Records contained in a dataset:
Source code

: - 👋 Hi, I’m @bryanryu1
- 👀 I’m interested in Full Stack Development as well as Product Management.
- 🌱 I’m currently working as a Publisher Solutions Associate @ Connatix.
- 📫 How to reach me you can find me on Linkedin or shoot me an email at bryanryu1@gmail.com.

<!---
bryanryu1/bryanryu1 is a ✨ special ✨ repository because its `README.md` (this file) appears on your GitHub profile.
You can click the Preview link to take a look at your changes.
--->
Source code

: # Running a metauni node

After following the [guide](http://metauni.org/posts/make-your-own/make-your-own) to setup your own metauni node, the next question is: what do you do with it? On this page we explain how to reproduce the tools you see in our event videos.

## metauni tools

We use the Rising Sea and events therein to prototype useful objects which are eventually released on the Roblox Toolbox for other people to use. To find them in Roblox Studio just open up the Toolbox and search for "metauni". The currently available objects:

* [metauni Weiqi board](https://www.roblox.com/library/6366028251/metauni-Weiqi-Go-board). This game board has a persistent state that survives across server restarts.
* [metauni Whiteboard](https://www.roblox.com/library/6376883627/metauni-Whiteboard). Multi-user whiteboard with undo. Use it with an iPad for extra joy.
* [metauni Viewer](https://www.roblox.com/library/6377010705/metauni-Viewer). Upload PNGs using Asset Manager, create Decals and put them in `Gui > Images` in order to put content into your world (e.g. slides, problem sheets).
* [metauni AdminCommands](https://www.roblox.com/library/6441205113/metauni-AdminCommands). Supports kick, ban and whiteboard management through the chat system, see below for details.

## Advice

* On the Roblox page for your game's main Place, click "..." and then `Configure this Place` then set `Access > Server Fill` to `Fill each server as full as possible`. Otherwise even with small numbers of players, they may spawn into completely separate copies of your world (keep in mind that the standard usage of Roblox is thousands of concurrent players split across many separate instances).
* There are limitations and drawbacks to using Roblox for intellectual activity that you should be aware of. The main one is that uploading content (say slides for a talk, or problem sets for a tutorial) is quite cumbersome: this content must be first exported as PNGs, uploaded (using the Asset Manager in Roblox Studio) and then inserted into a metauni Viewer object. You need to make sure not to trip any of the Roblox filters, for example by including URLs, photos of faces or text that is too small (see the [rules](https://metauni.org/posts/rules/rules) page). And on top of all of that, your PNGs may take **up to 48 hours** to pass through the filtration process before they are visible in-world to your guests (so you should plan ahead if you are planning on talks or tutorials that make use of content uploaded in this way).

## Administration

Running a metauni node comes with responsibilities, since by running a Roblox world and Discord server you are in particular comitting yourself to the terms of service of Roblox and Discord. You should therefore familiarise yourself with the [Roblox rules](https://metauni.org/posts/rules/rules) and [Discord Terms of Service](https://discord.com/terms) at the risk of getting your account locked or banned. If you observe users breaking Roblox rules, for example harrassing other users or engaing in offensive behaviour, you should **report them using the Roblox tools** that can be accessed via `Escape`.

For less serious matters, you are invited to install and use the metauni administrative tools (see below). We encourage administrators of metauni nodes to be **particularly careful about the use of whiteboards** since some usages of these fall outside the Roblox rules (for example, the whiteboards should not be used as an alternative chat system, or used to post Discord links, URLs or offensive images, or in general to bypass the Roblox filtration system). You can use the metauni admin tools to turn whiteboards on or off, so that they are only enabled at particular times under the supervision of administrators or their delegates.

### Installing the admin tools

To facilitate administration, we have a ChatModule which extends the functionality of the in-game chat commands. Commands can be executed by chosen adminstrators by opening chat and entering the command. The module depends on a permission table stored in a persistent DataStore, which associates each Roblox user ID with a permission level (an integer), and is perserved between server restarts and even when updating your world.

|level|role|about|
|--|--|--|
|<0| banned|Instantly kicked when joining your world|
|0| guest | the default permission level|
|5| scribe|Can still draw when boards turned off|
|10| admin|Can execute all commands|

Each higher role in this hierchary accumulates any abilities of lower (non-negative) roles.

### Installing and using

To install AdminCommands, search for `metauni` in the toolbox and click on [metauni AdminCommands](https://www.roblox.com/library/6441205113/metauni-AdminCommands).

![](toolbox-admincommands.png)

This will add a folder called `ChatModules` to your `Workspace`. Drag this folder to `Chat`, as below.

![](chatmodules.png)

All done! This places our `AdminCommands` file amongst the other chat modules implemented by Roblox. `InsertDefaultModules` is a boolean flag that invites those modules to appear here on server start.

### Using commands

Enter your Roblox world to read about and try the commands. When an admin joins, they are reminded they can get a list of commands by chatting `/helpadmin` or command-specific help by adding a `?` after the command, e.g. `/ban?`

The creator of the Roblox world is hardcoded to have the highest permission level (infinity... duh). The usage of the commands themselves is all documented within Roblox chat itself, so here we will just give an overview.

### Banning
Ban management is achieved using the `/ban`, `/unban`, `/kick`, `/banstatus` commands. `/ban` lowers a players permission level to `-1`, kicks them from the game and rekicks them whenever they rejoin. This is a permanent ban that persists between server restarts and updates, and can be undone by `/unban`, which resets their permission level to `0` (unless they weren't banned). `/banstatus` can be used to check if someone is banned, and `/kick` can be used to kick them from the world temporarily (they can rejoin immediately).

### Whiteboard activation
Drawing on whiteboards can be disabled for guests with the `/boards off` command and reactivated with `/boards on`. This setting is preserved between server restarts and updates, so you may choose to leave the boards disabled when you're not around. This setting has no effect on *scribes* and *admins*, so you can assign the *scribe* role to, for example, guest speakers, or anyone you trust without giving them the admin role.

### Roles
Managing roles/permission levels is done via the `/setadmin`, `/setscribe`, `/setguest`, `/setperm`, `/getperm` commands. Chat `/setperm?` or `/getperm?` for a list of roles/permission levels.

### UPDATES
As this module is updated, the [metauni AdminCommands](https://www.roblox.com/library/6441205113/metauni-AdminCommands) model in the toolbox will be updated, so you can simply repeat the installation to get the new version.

Work item: Would you retype the records above without changing a word?

Output of the task:
Source code

: - 👋 Hi, I’m @bryanryu1
- 👀 I’m interested in Full Stack Development as well as Product Management.
- 🌱 I’m currently working as a Publisher Solutions Associate @ Connatix.
- 📫 How to reach me you can find me on Linkedin or shoot me an email at bryanryu1@gmail.com.

<!---
bryanryu1/bryanryu1 is a ✨ special ✨ repository because its `README.md` (this file) appears on your GitHub profile.
You can click the Preview link to take a look at your changes.
--->
Source code

: # Running a metauni node

After following the [guide](http://metauni.org/posts/make-your-own/make-your-own) to setup your own metauni node, the next question is: what do you do with it? On this page we explain how to reproduce the tools you see in our event videos.

## metauni tools

We use the Rising Sea and events therein to prototype useful objects which are eventually released on the Roblox Toolbox for other people to use. To find them in Roblox Studio just open up the Toolbox and search for "metauni". The currently available objects:

* [metauni Weiqi board](https://www.roblox.com/library/6366028251/metauni-Weiqi-Go-board). This game board has a persistent state that survives across server restarts.
* [metauni Whiteboard](https://www.roblox.com/library/6376883627/metauni-Whiteboard). Multi-user whiteboard with undo. Use it with an iPad for extra joy.
* [metauni Viewer](https://www.roblox.com/library/6377010705/metauni-Viewer). Upload PNGs using Asset Manager, create Decals and put them in `Gui > Images` in order to put content into your world (e.g. slides, problem sheets).
* [metauni AdminCommands](https://www.roblox.com/library/6441205113/metauni-AdminCommands). Supports kick, ban and whiteboard management through the chat system, see below for details.

## Advice

* On the Roblox page for your game's main Place, click "..." and then `Configure this Place` then set `Access > Server Fill` to `Fill each server as full as possible`. Otherwise even with small numbers of players, they may spawn into completely separate copies of your world (keep in mind that the standard usage of Roblox is thousands of concurrent players split across many separate instances).
* There are limitations and drawbacks to using Roblox for intellectual activity that you should be aware of. The main one is that uploading content (say slides for a talk, or problem sets for a tutorial) is quite cumbersome: this content must be first exported as PNGs, uploaded (using the Asset Manager in Roblox Studio) and then inserted into a metauni Viewer object. You need to make sure not to trip any of the Roblox filters, for example by including URLs, photos of faces or text that is too small (see the [rules](https://metauni.org/posts/rules/rules) page). And on top of all of that, your PNGs may take **up to 48 hours** to pass through the filtration process before they are visible in-world to your guests (so you should plan ahead if you are planning on talks or tutorials that make use of content uploaded in this way).

## Administration

Running a metauni node comes with responsibilities, since by running a Roblox world and Discord server you are in particular comitting yourself to the terms of service of Roblox and Discord. You should therefore familiarise yourself with the [Roblox rules](https://metauni.org/posts/rules/rules) and [Discord Terms of Service](https://discord.com/terms) at the risk of getting your account locked or banned. If you observe users breaking Roblox rules, for example harrassing other users or engaing in offensive behaviour, you should **report them using the Roblox tools** that can be accessed via `Escape`.

For less serious matters, you are invited to install and use the metauni administrative tools (see below). We encourage administrators of metauni nodes to be **particularly careful about the use of whiteboards** since some usages of these fall outside the Roblox rules (for example, the whiteboards should not be used as an alternative chat system, or used to post Discord links, URLs or offensive images, or in general to bypass the Roblox filtration system). You can use the metauni admin tools to turn whiteboards on or off, so that they are only enabled at particular times under the supervision of administrators or their delegates.

### Installing the admin tools

To facilitate administration, we have a ChatModule which extends the functionality of the in-game chat commands. Commands can be executed by chosen adminstrators by opening chat and entering the command. The module depends on a permission table stored in a persistent DataStore, which associates each Roblox user ID with a permission level (an integer), and is perserved between server restarts and even when updating your world.

|level|role|about|
|--|--|--|
|<0| banned|Instantly kicked when joining your world|
|0| guest | the default permission level|
|5| scribe|Can still draw when boards turned off|
|10| admin|Can execute all commands|

Each higher role in this hierchary accumulates any abilities of lower (non-negative) roles.

### Installing and using

To install AdminCommands, search for `metauni` in the toolbox and click on [metauni AdminCommands](https://www.roblox.com/library/6441205113/metauni-AdminCommands).

![](toolbox-admincommands.png)

This will add a folder called `ChatModules` to your `Workspace`. Drag this folder to `Chat`, as below.

![](chatmodules.png)

All done! This places our `AdminCommands` file amongst the other chat modules implemented by Roblox. `InsertDefaultModules` is a boolean flag that invites those modules to appear here on server start.

### Using commands

Enter your Roblox world to read about and try the commands. When an admin joins, they are reminded they can get a list of commands by chatting `/helpadmin` or command-specific help by adding a `?` after the command, e.g. `/ban?`

The creator of the Roblox world is hardcoded to have the highest permission level (infinity... duh). The usage of the commands themselves is all documented within Roblox chat itself, so here we will just give an overview.

### Banning
Ban management is achieved using the `/ban`, `/unban`, `/kick`, `/banstatus` commands. `/ban` lowers a players permission level to `-1`, kicks them from the game and rekicks them whenever they rejoin. This is a permanent ban that persists between server restarts and updates, and can be undone by `/unban`, which resets their permission level to `0` (unless they weren't banned). `/banstatus` can be used to check if someone is banned, and `/kick` can be used to kick them from the world temporarily (they can rejoin immediately).

### Whiteboard activation
Drawing on whiteboards can be disabled for guests with the `/boards off` command and reactivated with `/boards on`. This setting is preserved between server restarts and updates, so you may choose to leave the boards disabled when you're not around. This setting has no effect on *scribes* and *admins*, so you can assign the *scribe* role to, for example, guest speakers, or anyone you trust without giving them the admin role.

### Roles
Managing roles/permission levels is done via the `/setadmin`, `/setscribe`, `/setguest`, `/setperm`, `/getperm` commands. Chat `/setperm?` or `/getperm?` for a list of roles/permission levels.

### UPDATES
As this module is updated, the [metauni AdminCommands](https://www.roblox.com/library/6441205113/metauni-AdminCommands) model in the toolbox will be updated, so you can simply repeat the installation to get the new version.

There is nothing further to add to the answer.